L’ouvrage est divisé en trois grandes parties. Les deux premières sont articulées autour de discussions épistémologiques et méthodologiques, qui constituent autant d’étapes dans la construction de l’objet et dans l’élaboration d’une grille d’analyse. Partant du constat de la multiplication des territoires de l’insécurité dans un contexte de mondialisation, l’auteur propose de saisir ces différents phénomènes et leurs évolutions à travers le concept de géopolitique de l’anomie. Ce concept ne fait pas référence à un désordre absolu engendré par de nouvelles formes de conflictualité, au premier rang desquelles le terrorisme jouerait un rôle central. Au contraire, il met en question les effets structurants de ces différents types de violence et leur influence sur les recompositions des territoires réels et imaginaires. Le territoire devient à la fois lieu et enjeu de la lutte.

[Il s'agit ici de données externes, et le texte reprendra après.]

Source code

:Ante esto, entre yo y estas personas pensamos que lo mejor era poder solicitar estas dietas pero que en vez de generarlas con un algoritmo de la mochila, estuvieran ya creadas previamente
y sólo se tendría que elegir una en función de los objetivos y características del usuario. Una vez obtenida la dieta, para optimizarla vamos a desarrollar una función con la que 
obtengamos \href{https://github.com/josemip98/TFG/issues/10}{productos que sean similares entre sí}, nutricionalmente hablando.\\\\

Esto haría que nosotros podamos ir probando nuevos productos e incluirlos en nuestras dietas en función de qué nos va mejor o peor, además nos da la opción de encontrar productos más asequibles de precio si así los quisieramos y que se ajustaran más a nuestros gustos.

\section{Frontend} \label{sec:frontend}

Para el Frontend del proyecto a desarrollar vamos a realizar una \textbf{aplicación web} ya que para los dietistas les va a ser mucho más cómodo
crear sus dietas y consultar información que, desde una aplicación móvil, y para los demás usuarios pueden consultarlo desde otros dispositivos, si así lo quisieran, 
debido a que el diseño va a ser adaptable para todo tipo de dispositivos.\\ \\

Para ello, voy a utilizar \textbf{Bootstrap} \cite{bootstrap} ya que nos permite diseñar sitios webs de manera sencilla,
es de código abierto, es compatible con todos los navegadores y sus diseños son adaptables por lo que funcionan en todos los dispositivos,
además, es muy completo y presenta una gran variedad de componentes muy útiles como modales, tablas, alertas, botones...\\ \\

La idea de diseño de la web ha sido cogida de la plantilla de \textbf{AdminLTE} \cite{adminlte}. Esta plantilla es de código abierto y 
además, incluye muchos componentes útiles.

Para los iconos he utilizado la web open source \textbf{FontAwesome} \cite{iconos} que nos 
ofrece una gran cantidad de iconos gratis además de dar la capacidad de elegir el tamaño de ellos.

L’auteur revendique une approche structuraliste, qu’il définit comme la seule à même de saisir dans le temps et dans l’espace les invariants du terrorisme. Il postule ainsi que le terrorisme relève autant des représentations dont les auteurs individuels et collectifs sont porteurs que de la dynamique de groupe et des moyens logistiques dont dispose l’organisation. L’auteur intègre ainsi plusieurs niveaux d’analyse et plaide pour une meilleure intégration des approches en termes de réseaux et de territoires. Dans cette perspective, le terrorisme est considéré comme un processus, qui contraint le politique et amène à sa transformation.

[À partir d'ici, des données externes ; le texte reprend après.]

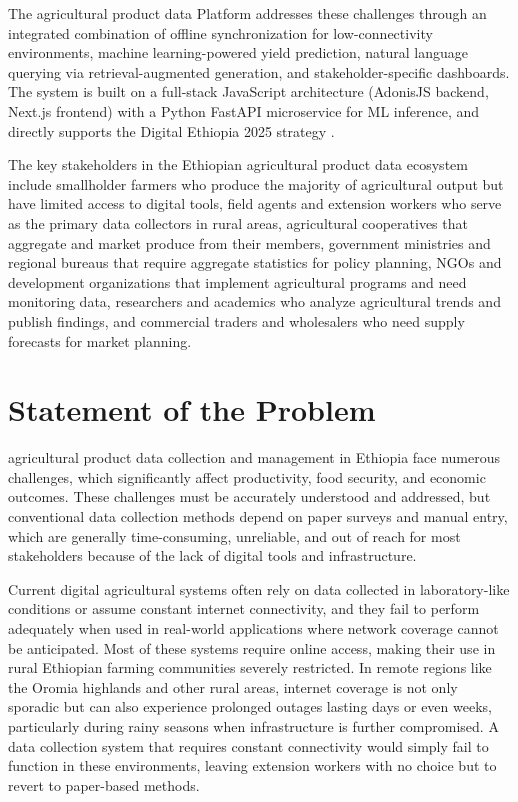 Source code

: \documentclass[12pt,a4paper,oneside]{report}
\begin{document}
The agricultural product data Platform addresses these challenges through an integrated combination of offline synchronization for low-connectivity environments, machine learning-powered yield prediction, natural language querying via retrieval-augmented generation, and stakeholder-specific dashboards. The system is built on a full-stack JavaScript architecture (AdonisJS backend, Next.js frontend) with a Python FastAPI microservice for ML inference, and directly supports the Digital Ethiopia 2025 strategy \cite{digitalethiopia2025}.

The key stakeholders in the Ethiopian agricultural product data ecosystem include smallholder farmers who produce the majority of agricultural output but have limited access to digital tools, field agents and extension workers who serve as the primary data collectors in rural areas, agricultural cooperatives that aggregate and market produce from their members, government ministries and regional bureaus that require aggregate statistics for policy planning, NGOs and development organizations that implement agricultural programs and need monitoring data, researchers and academics who analyze agricultural trends and publish findings, and commercial traders and wholesalers who need supply forecasts for market planning.



\section{Statement of the Problem}
agricultural product data collection and management in Ethiopia face numerous challenges, which significantly affect productivity, food security, and economic outcomes. These challenges must be accurately understood and addressed, but conventional data collection methods depend on paper surveys and manual entry, which are generally time-consuming, unreliable, and out of reach for most stakeholders because of the lack of digital tools and infrastructure.

Current digital agricultural systems often rely on data collected in laboratory-like conditions or assume constant internet connectivity, and they fail to perform adequately when used in real-world applications where network coverage cannot be anticipated. Most of these systems require online access, making their use in rural Ethiopian farming communities severely restricted. In remote regions like the Oromia highlands and other rural areas, internet coverage is not only sporadic but can also experience prolonged outages lasting days or even weeks, particularly during rainy seasons when infrastructure is further compromised. A data collection system that requires constant connectivity would simply fail to function in these environments, leaving extension workers with no choice but to revert to paper-based methods.
\end{document}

La troisième partie se veut plus empirique. Elle se concentre sur deux études de cas qui ont fait l’objet de multiples publications : Al-Qaeda et les Forces armées révolutionnaires colombiennes (FARC). Dans le premier cas, l’auteur remet en question, à partir des postulats théoriques détaillés dans les deux premiers chapitres, les analyses qui font d’Al-Qaeda une organisation déterritorialisée. Il montre le rôle du territoire aussi bien dans le projet doctrinal que dans les stratégies mises en place par l’organisation. Son analyse de l’évolution des FARC est plus succincte, mais elle invite là encore à réévaluer l’importance du territoire dans l’évolution des stratégies d’un groupe qui s’est criminalisé au fil du temps.

Concis et précis, cet ouvrage amène une réflexion qui, bien qu’elle ne soit pas entièrement nouvelle, jette un regard stimulant et invite à un renouvellement des questionnements sur un objet hautement contesté. Ce faisant, il s’avère être un outil très utile pour les spécialistes du terrorisme, quelle que soit leur discipline d’appartenance, et ce, même si l’abondante documentation anglo-saxonne est par trop absente des discussions théoriques dans lesquelles l’auteur s’engage. En revanche, les débats épistémologiques le rendent d’un accès peu aisé pour des étudiants des premiers cycles ; c’est pourtant là une des vocations premières de la collection dans laquelle cet ouvrage a été publié.